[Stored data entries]
_ _ _ _
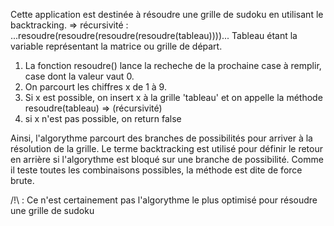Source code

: Cette application est destinée à résoudre une grille de sudoku en utilisant le backtracking.
=> récursivité :    ...resoudre(resoudre(resoudre(resoudre(tableau))))...
Tableau étant la variable représentant la matrice ou grille de départ.
1) La fonction resoudre() lance la recheche de la prochaine case à remplir, case dont la valeur vaut 0.
2) On parcourt les chiffres x de 1 à 9.
3) Si x est possible, on insert x à la grille 'tableau' et on appelle la méthode resoudre(tableau) => (récursivité)
4) si x n'est pas possible, on return false

Ainsi, l'algorythme parcourt des branches de possibilités pour arriver à la résolution de la grille. 
Le terme backtracking est utilisé pour définir le retour en arrière si l'algorythme est bloqué sur une branche de possibilité. 
Comme il teste toutes les combinaisons possibles, la méthode est dite de force brute.

/!\ : Ce n'est certainement pas l'algorythme le plus optimisé pour résoudre une grille de sudoku




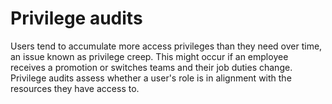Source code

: 
# Privilege audits

Users tend to accumulate more access privileges than they need over time, an issue known as privilege creep. This might occur if an employee receives a promotion or switches teams and their job duties change. Privilege audits assess whether a user's role is in alignment with the resources they have access to.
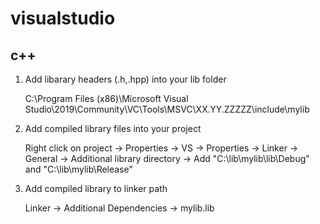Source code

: # visualstudio

## c++

1. Add libarary headers (.h,.hpp) into your lib folder
    
    C:\Program Files (x86)\Microsoft Visual Studio\2019\Community\VC\Tools\MSVC\XX.YY.ZZZZZ\include\mylib

2. Add compiled library files into your project

    Right click on project → Properties → VS → Properties → Linker → General → Additional library directory → Add
    "C:\lib\mylib\lib\Debug" and "C:\lib\mylib\Release"

3. Add compiled library to linker path

    Linker → Additional Dependencies → mylib.lib
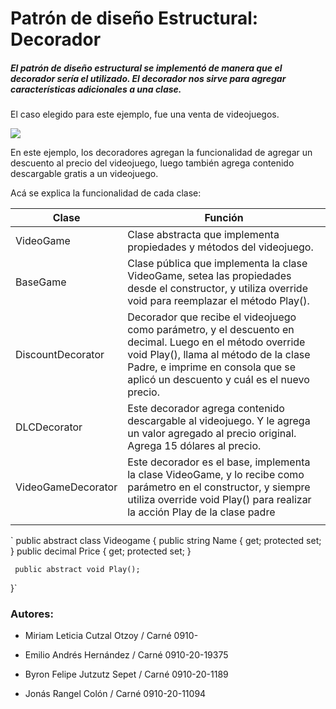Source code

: # Patrón de diseño Estructural: Decorador

##### El patrón de diseño estructural se implementó de manera que el decorador sería el utilizado. El decorador nos sirve para agregar características adicionales a una clase.

El caso elegido para este ejemplo, fue una venta de videojuegos.

![](D:\Universidad\ANALISIS2\videojuegos\wall.jpg)

En este ejemplo, los decoradores agregan la funcionalidad de agregar un descuento al precio del videojuego, luego también agrega contenido descargable gratis a un videojuego.

Acá se explica la funcionalidad de cada clase:

| Clase              | Función                                                      |
| ------------------ | ------------------------------------------------------------ |
| VideoGame          | Clase abstracta que implementa propiedades y métodos del videojuego. |
| BaseGame           | Clase pública que implementa la clase VideoGame, setea las propiedades desde el constructor, y utiliza override void para reemplazar el método Play(). |
| DiscountDecorator  | Decorador que recibe el videojuego como parámetro, y el descuento en decimal. Luego en el método override void Play(), llama al método de la clase Padre, e imprime en consola que se aplicó un descuento y cuál es el nuevo precio. |
| DLCDecorator       | Este decorador agrega contenido descargable al videojuego. Y le agrega un valor agregado al precio original. Agrega 15 dólares al precio. |
| VideoGameDecorator | Este decorador es el base, implementa la clase VideoGame, y lo recibe como parámetro en el constructor, y siempre utiliza override void Play() para realizar la acción Play de la clase padre |
|                    |                                                              |

` public abstract class Videogame
 {
     public string Name { get; protected set; }
     public decimal Price { get; protected set; }

     public abstract void Play();

 }`

### Autores:

- Miriam Leticia Cutzal Otzoy / Carné 0910-

- Emilio Andrés Hernández / Carné 0910-20-19375
- Byron Felipe Jutzutz Sepet / Carné 0910-20-1189
- Jonás Rangel Colón / Carné 0910-20-11094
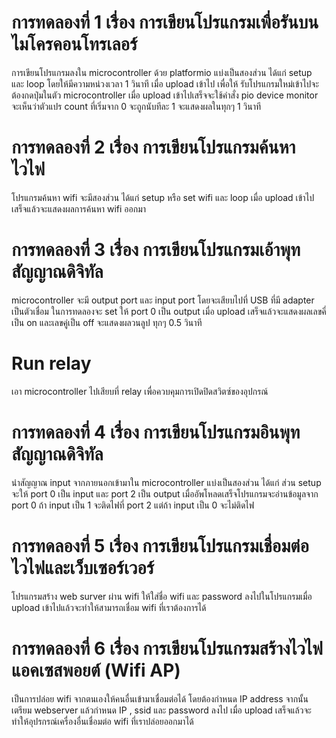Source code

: # การทดลองที่ 1 เรื่อง การเขียนโปรแกรมเพื่อรันบนไมโครคอนโทรเลอร์

การเขียนโปรแกรมลงใน microcontroller ด้วย platformio แบ่งเป็นสองส่วน ได้แก่ setup และ loop โดยให้มีความหน่วงเวลา 1 วินาที เมื่อ upload เข้าไป เพื่อให้ รับโปรแกรมใหม่เข้าไปจะต้องกดปุ่มในตัว microcontroller เมื่อ upload เข้าไปเสร็จจะใช้คำสั่ง pio device monitor จะเห็นว่าตัวแปร count ที่เริ่มจาก 0 จะถูกนับทีละ 1 จะแสดงผลในทุกๆ 1 วินาที

# การทดลองที่ 2 เรื่อง การเขียนโปรแกรมค้นหาไวไฟ

โปรแกรมค้นหา wifi จะมีสองส่วน ได้แก่ setup หรือ set wifi และ loop เมื่อ upload เข้าไปเสร็จแล้วจะแสดงผลการค้นหา wifi ออกมา

# การทดลองที่ 3 เรื่อง การเขียนโปรแกรมเอ้าพุทสัญญาณดิจิทัล

microcontroller จะมี output port และ input port โดยจะเสียบไปที่ USB ที่มี adapter เป็นตัวเชื่อม ในการทดลองจะ set ให้ port 0 เป็น output เมื่อ upload เสร็จแล้วจะแสดงผลเลขคี่เป็น on และเลขคู่เป็น off จะแสดงผลวนลูป ทุกๆ 0.5 วินาที

# Run relay

เอา microcontroller ไปเสียบที่ relay เพื่อควบคุมการเปิดปิดสวิตซ์ของอุปกรณ์

# การทดลองที่ 4 เรื่อง การเขียนโปรแกรมอินพุทสัญญาณดิจิทัล

นำสัญญาณ input จากภายนอกเข้ามาใน microcontroller แบ่งเป็นสองส่วน ได้แก่ ส่วน setup จะให้ port 0 เป็น input และ port 2 เป็น output เมื่ออัพโหลดเสร็จโปรแกรมจะอ่านข้อมูลจาก port 0 ถ้า input เป็น 1 จะติดไฟที่ port 2 แต่ถ้า input เป็น 0 จะไม่ติดไฟ

# การทดลองที่ 5 เรื่อง การเขียนโปรแกรมเชื่อมต่อไวไฟและเว็บเซอร์เวอร์

โปรแกรมสร้าง web surver ผ่าน wifi ให้ใส่ชื่อ wifi และ password ลงไปในโปรแกรมเมื่อ upload เข้าไปแล้วจะทำให้สามารถเชื่อม wifi ที่เราต้องการได้

# การทดลองที่ 6 เรื่อง การเขียนโปรแกรมสร้างไวไฟแอคเซสพอยต์ (Wifi AP)

เป็นการปล่อย wifi จากตนเองให้คนอื่นเข้ามาเชื่อมต่อได้ โดยต้องกำหนด IP address จากนั้นเตรียม webserver แล้วกำหนด IP , ssid และ password ลงไป เมื่อ upload เสร็จแล้วจะทำให้อุปรกรณ์เครื่องอื่นเชื่อมต่อ wifi ที่เราปล่อยออกมาได้
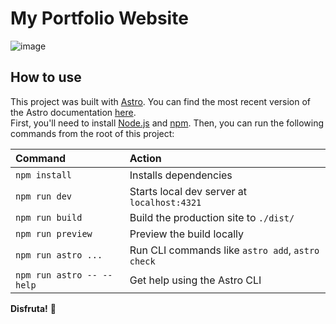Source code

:# My Portfolio Website

![image](https://github.com/notkingsley/kingsli.dev/assets/103395094/38e7cd21-0122-45e3-ad0f-4fa6f7f1c54e)

## How to use

This project was built with [Astro](https://astro.build). You can find the most recent version of the Astro documentation [here](https://docs.astro.build).  
First, you'll need to install [Node.js](https://nodejs.org) and [npm](https://npmjs.com). Then, you can run the following commands from the root of this project:


| Command                   | Action                                           |
| :------------------------ | :----------------------------------------------- |
| `npm install`             | Installs dependencies                            |
| `npm run dev`             | Starts local dev server at `localhost:4321`      |
| `npm run build`           | Build the production site to `./dist/`          |
| `npm run preview`         | Preview the build locally     |
| `npm run astro ...`       | Run CLI commands like `astro add`, `astro check` |
| `npm run astro -- --help` | Get help using the Astro CLI                     |

**Disfruta!** 🚀
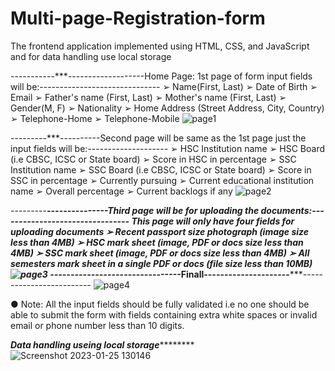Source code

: # Multi-page-Registration-form
The frontend application implemented using HTML, CSS, and JavaScript and for data handling use local storage

-----------***-------------------Home Page: 1st page of form input fields will be:------------------------------
➢ Name(First, Last)
➢ Date of Birth
➢ Email
➢ Father's name (First, Last)
➢ Mother's name (First, Last)
➢ Gender(M, F)
➢ Nationality
➢ Home Address (Street Address, City, Country)
➢ Telephone-Home
➢ Telephone-Mobile
![page1](https://user-images.githubusercontent.com/86428273/214513861-f4e528fc-c2ed-4c0a-a818-a2fa6e360915.png)

---------***----------Second page will be same as the 1st page just the input fields will be:--------------------
➢ HSC Institution name
➢ HSC Board (i.e CBSC, ICSC or State board)
➢ Score in HSC in percentage
➢ SSC Institution name
➢ SSC Board (i.e CBSC, ICSC or State board)
➢ Score in SSC in percentage
➢ Currently pursuing
➢ Current educational institution name
➢ Overall percentage
➢ Current backlogs if any
![page2](https://user-images.githubusercontent.com/86428273/214513835-d83de8e0-6369-4dbe-b12a-1a7fe2ae0003.png)

---------***---------------Third page will be for uploading the documents:--------------------------------
This page will only have four fields for uploading documents
➢ Recent passport size photograph (image size less than 4MB)
➢ HSC mark sheet (image, PDF or docs size less than 4MB)
➢ SSC mark sheet (image, PDF or docs size less than 4MB)
➢ All semesters mark sheet in a single PDF or docs (file size less than 10MB)
![page3](https://user-images.githubusercontent.com/86428273/214513815-941115a3-014e-428c-8b64-743c292f978e.png)
-----------------***********---------------Finall---------------------***********-------------------------
![page4](https://user-images.githubusercontent.com/86428273/214513778-729eae33-b248-43f7-9508-30f2f2d5736b.png)

● Note: All the input fields should be fully validated i.e no one should
be able to submit the form with fields containing extra white spaces
or invalid email or phone number less than 10 digits.

*************************************Data handling useing local storage*********************************************
![Screenshot 2023-01-25 130146](https://user-images.githubusercontent.com/86428273/214512826-efc350f8-2824-44f7-a90b-3a0c27b7ae9c.png)
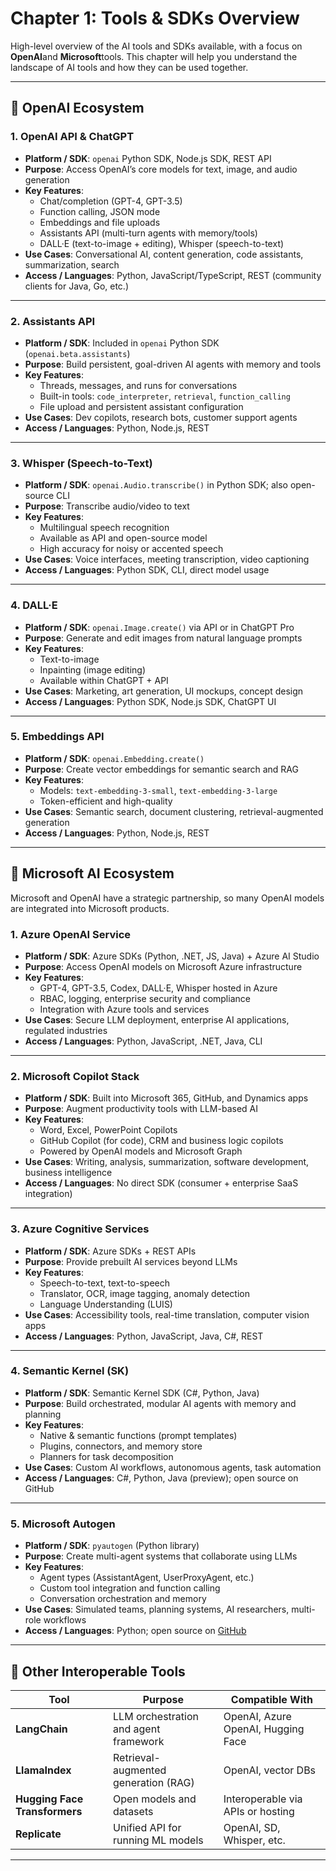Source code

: # Chapter 1: Tools & SDKs Overview

High-level overview of the AI tools and SDKs available, with a focus on **OpenAI**and **Microsoft**tools. This chapter will help you understand the landscape of AI tools and how they can be used together.

---

## 🔹 **OpenAI Ecosystem**

### 1. **OpenAI API & ChatGPT**

- **Platform / SDK**: `openai` Python SDK, Node.js SDK, REST API  
- **Purpose**: Access OpenAI’s core models for text, image, and audio generation  
- **Key Features**:  
  - Chat/completion (GPT-4, GPT-3.5)  
  - Function calling, JSON mode  
  - Embeddings and file uploads  
  - Assistants API (multi-turn agents with memory/tools)  
  - DALL·E (text-to-image + editing), Whisper (speech-to-text)  
- **Use Cases**: Conversational AI, content generation, code assistants, summarization, search  
- **Access / Languages**: Python, JavaScript/TypeScript, REST (community clients for Java, Go, etc.)

---

### 2. **Assistants API**

- **Platform / SDK**: Included in `openai` Python SDK (`openai.beta.assistants`)  
- **Purpose**: Build persistent, goal-driven AI agents with memory and tools  
- **Key Features**:  
  - Threads, messages, and runs for conversations  
  - Built-in tools: `code_interpreter`, `retrieval`, `function_calling`  
  - File upload and persistent assistant configuration  
- **Use Cases**: Dev copilots, research bots, customer support agents  
- **Access / Languages**: Python, Node.js, REST

---

### 3. **Whisper (Speech-to-Text)**

- **Platform / SDK**: `openai.Audio.transcribe()` in Python SDK; also open-source CLI  
- **Purpose**: Transcribe audio/video to text  
- **Key Features**:  
  - Multilingual speech recognition  
  - Available as API and open-source model  
  - High accuracy for noisy or accented speech  
- **Use Cases**: Voice interfaces, meeting transcription, video captioning  
- **Access / Languages**: Python SDK, CLI, direct model usage

---

### 4. **DALL·E**

- **Platform / SDK**: `openai.Image.create()` via API or in ChatGPT Pro  
- **Purpose**: Generate and edit images from natural language prompts  
- **Key Features**:  
  - Text-to-image  
  - Inpainting (image editing)  
  - Available within ChatGPT + API  
- **Use Cases**: Marketing, art generation, UI mockups, concept design  
- **Access / Languages**: Python SDK, Node.js SDK, ChatGPT UI

---

### 5. **Embeddings API**

- **Platform / SDK**: `openai.Embedding.create()`  
- **Purpose**: Create vector embeddings for semantic search and RAG  
- **Key Features**:  
  - Models: `text-embedding-3-small`, `text-embedding-3-large`  
  - Token-efficient and high-quality  
- **Use Cases**: Semantic search, document clustering, retrieval-augmented generation  
- **Access / Languages**: Python, Node.js, REST

---

## 🔹 **Microsoft AI Ecosystem**

Microsoft and OpenAI have a strategic partnership, so many OpenAI models are integrated into Microsoft products.

### 1. **Azure OpenAI Service**

- **Platform / SDK**: Azure SDKs (Python, .NET, JS, Java) + Azure AI Studio  
- **Purpose**: Access OpenAI models on Microsoft Azure infrastructure  
- **Key Features**:  
  - GPT-4, GPT-3.5, Codex, DALL·E, Whisper hosted in Azure  
  - RBAC, logging, enterprise security and compliance  
  - Integration with Azure tools and services  
- **Use Cases**: Secure LLM deployment, enterprise AI applications, regulated industries  
- **Access / Languages**: Python, JavaScript, .NET, Java, CLI

---

### 2. **Microsoft Copilot Stack**

- **Platform / SDK**: Built into Microsoft 365, GitHub, and Dynamics apps  
- **Purpose**: Augment productivity tools with LLM-based AI  
- **Key Features**:  
  - Word, Excel, PowerPoint Copilots  
  - GitHub Copilot (for code), CRM and business logic copilots  
  - Powered by OpenAI models and Microsoft Graph  
- **Use Cases**: Writing, analysis, summarization, software development, business intelligence  
- **Access / Languages**: No direct SDK (consumer + enterprise SaaS integration)

---

### 3. **Azure Cognitive Services**

- **Platform / SDK**: Azure SDKs + REST APIs  
- **Purpose**: Provide prebuilt AI services beyond LLMs  
- **Key Features**:  
  - Speech-to-text, text-to-speech  
  - Translator, OCR, image tagging, anomaly detection  
  - Language Understanding (LUIS)  
- **Use Cases**: Accessibility tools, real-time translation, computer vision apps  
- **Access / Languages**: Python, JavaScript, Java, C#, REST

---

### 4. **Semantic Kernel (SK)**

- **Platform / SDK**: Semantic Kernel SDK (C#, Python, Java)  
- **Purpose**: Build orchestrated, modular AI agents with memory and planning  
- **Key Features**:  
  - Native & semantic functions (prompt templates)  
  - Plugins, connectors, and memory store  
  - Planners for task decomposition  
- **Use Cases**: Custom AI workflows, autonomous agents, task automation  
- **Access / Languages**: C#, Python, Java (preview); open source on GitHub

---

### 5. **Microsoft Autogen**

- **Platform / SDK**: `pyautogen` (Python library)  
- **Purpose**: Create multi-agent systems that collaborate using LLMs  
- **Key Features**:  
  - Agent types (AssistantAgent, UserProxyAgent, etc.)  
  - Custom tool integration and function calling  
  - Conversation orchestration and memory  
- **Use Cases**: Simulated teams, planning systems, AI researchers, multi-role workflows  
- **Access / Languages**: Python; open source on [GitHub](https://github.com/microsoft/autogen)

---

## 🔹 **Other Interoperable Tools**

| Tool | Purpose | Compatible With |
|------|---------|-----------------|
| **LangChain** | LLM orchestration and agent framework | OpenAI, Azure OpenAI, Hugging Face |
| **LlamaIndex** | Retrieval-augmented generation (RAG) | OpenAI, vector DBs |
| **Hugging Face Transformers** | Open models and datasets | Interoperable via APIs or hosting |
| **Replicate** | Unified API for running ML models | OpenAI, SD, Whisper, etc. |

---
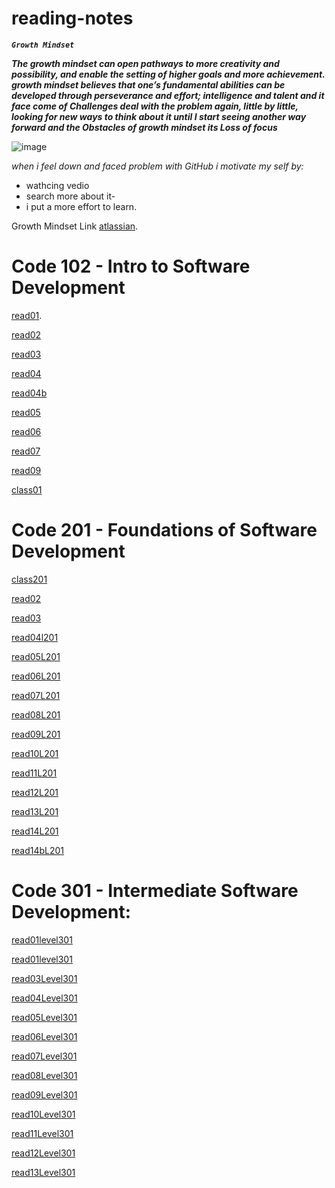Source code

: # reading-notes
***`Growth Mindset`*** 

***The growth mindset can open pathways to more creativity and possibility, and enable the setting of higher goals and more achievement. growth mindset believes that one’s fundamental abilities can be developed through perseverance and effort; intelligence and talent and it face come of Challenges  deal with the problem again, little by little, looking for new ways to think about it until I start seeing another way forward and the Obstacles of growth mindset its Loss of focus***

![image](https://th.bing.com/th/id/Ree64d7cbc5edfdc950e5b95bb1c3a2c8?rik=wu%2fioHJOsOEg9w&riu=http%3a%2f%2fsites.sandiego.edu%2fieeblog%2ffiles%2f2016%2f05%2f2013_11_29-Growth-Mindset.png&ehk=A8yzi2M%2fkBEJaZ5bKYjYar%2bXH4RgO07baJBWiJuopg0%3d&risl=&pid=ImgRaw)

_when i feel down and faced problem with GitHub i motivate my self by:_ 
- wathcing vedio 
- search more about it-
- i put a more effort to learn.

Growth Mindset Link [atlassian](https://www.atlassian.com/blog/inside-atlassian/growth-mindset).

# Code 102 - Intro to Software Development

[read01](https://github.com/baradweelrawan/reading-notes/blob/main/read01.md).

[read02](https://github.com/baradweelrawan/reading-notes/blob/main/read02.md)

[read03](https://github.com/baradweelrawan/reading-notes/blob/main/read03.md)

[read04](https://github.com/baradweelrawan/reading-notes/blob/main/read04.md)

[read04b](https://github.com/baradweelrawan/reading-notes/blob/main/read04b.md)

[read05](https://github.com/baradweelrawan/reading-notes/blob/main/read05.md)

[read06](https://github.com/baradweelrawan/reading-notes/blob/main/read06.md)

[read07](https://github.com/baradweelrawan/reading-notes/blob/main/read06.md)

[read09](https://github.com/baradweelrawan/reading-notes/blob/main/read09.md)

[class01](https://github.com/baradweelrawan/reading-notes/blob/main/class01.md)


# Code 201 - Foundations of Software Development

[class201](https://github.com/baradweelrawan/reading-notes/tree/main/class201)

[read02](https://github.com/baradweelrawan/reading-notes/blob/main/class201/read02.md)

[read03](https://github.com/baradweelrawan/reading-notes/blob/main/class201/read03.md)

[read04l201](https://github.com/baradweelrawan/reading-notes/blob/main/class201/read04l201.md)

[read05L201](https://github.com/baradweelrawan/reading-notes/blob/main/class201/read05L201.md)

[read06L201](https://github.com/baradweelrawan/reading-notes/blob/main/class201/read06L201.md#this-is-read06-from-201)

[read07L201](https://github.com/baradweelrawan/reading-notes/blob/main/class201/read07L201.md)

[read08L201](https://github.com/baradweelrawan/reading-notes/blob/main/class201/read08L201.md)

[read09L201](https://github.com/baradweelrawan/reading-notes/blob/main/class201/read09L201.md)


[read10L201](https://github.com/baradweelrawan/reading-notes/blob/main/class201/read10L201.md)

[read11L201](https://github.com/baradweelrawan/reading-notes/blob/main/class201/read11L201.md)

[read12L201](https://github.com/baradweelrawan/reading-notes/blob/main/class201/read12L201.md)

[read13L201](https://github.com/baradweelrawan/reading-notes/blob/main/class201/read13L201.md)

[read14L201](https://github.com/baradweelrawan/reading-notes/blob/main/class201/read14L201.md)

[read14bL201](https://github.com/baradweelrawan/reading-notes/blob/main/class201/read14bL201.md)

#  Code 301 - Intermediate Software Development:

[read01level301](https://github.com/baradweelrawan/reading-notes/blob/main/level301/read01.md)

[read01level301](https://github.com/baradweelrawan/reading-notes/blob/main/level301/read02Leve301.md)

[read03Level301](https://github.com/baradweelrawan/reading-notes/blob/main/level301/read03Level301.md)

[read04Level301](https://github.com/baradweelrawan/reading-notes/blob/main/level301/read04Level301.md)

[read05Level301](https://github.com/baradweelrawan/reading-notes/blob/main/level301/read05level301.md)

[read06Level301](https://github.com/baradweelrawan/reading-notes/blob/main/level301/read06level301.md)

[read07Level301](https://github.com/baradweelrawan/reading-notes/blob/main/level301/read07level301.md)

[read08Level301](https://github.com/baradweelrawan/reading-notes/blob/main/level301/read08level301.md)

[read09Level301](https://github.com/baradweelrawan/reading-notes/blob/main/level301/read09Level301.md)

[read10Level301](https://github.com/baradweelrawan/reading-notes/blob/main/level301/read10Level301.md)

[read11Level301](https://github.com/baradweelrawan/reading-notes/blob/main/level301/read11Level301.md)

[read12Level301](https://github.com/baradweelrawan/reading-notes/blob/main/level301/read12Level301.md)

[read13Level301](https://github.com/baradweelrawan/reading-notes/blob/main/level301/read12Level301.md)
_ _ _ _
### Problem requirements
Take the records above and return, word for word, only the lines that fall from the line with "also open-source CLI" to the line with "- **Platform / SDK**: Built", both of them included.

### Final answer
- **Platform / SDK**: `openai.Audio.transcribe()` in Python SDK; also open-source CLI  
- **Purpose**: Transcribe audio/video to text  
- **Key Features**:  
  - Multilingual speech recognition  
  - Available as API and open-source model  
  - High accuracy for noisy or accented speech  
- **Use Cases**: Voice interfaces, meeting transcription, video captioning  
- **Access / Languages**: Python SDK, CLI, direct model usage

---

### 4. **DALL·E**

- **Platform / SDK**: `openai.Image.create()` via API or in ChatGPT Pro  
- **Purpose**: Generate and edit images from natural language prompts  
- **Key Features**:  
  - Text-to-image  
  - Inpainting (image editing)  
  - Available within ChatGPT + API  
- **Use Cases**: Marketing, art generation, UI mockups, concept design  
- **Access / Languages**: Python SDK, Node.js SDK, ChatGPT UI

---

### 5. **Embeddings API**

- **Platform / SDK**: `openai.Embedding.create()`  
- **Purpose**: Create vector embeddings for semantic search and RAG  
- **Key Features**:  
  - Models: `text-embedding-3-small`, `text-embedding-3-large`  
  - Token-efficient and high-quality  
- **Use Cases**: Semantic search, document clustering, retrieval-augmented generation  
- **Access / Languages**: Python, Node.js, REST

---

## 🔹 **Microsoft AI Ecosystem**

Microsoft and OpenAI have a strategic partnership, so many OpenAI models are integrated into Microsoft products.

### 1. **Azure OpenAI Service**

- **Platform / SDK**: Azure SDKs (Python, .NET, JS, Java) + Azure AI Studio  
- **Purpose**: Access OpenAI models on Microsoft Azure infrastructure  
- **Key Features**:  
  - GPT-4, GPT-3.5, Codex, DALL·E, Whisper hosted in Azure  
  - RBAC, logging, enterprise security and compliance  
  - Integration with Azure tools and services  
- **Use Cases**: Secure LLM deployment, enterprise AI applications, regulated industries  
- **Access / Languages**: Python, JavaScript, .NET, Java, CLI

---

### 2. **Microsoft Copilot Stack**

- **Platform / SDK**: Built into Microsoft 365, GitHub, and Dynamics apps  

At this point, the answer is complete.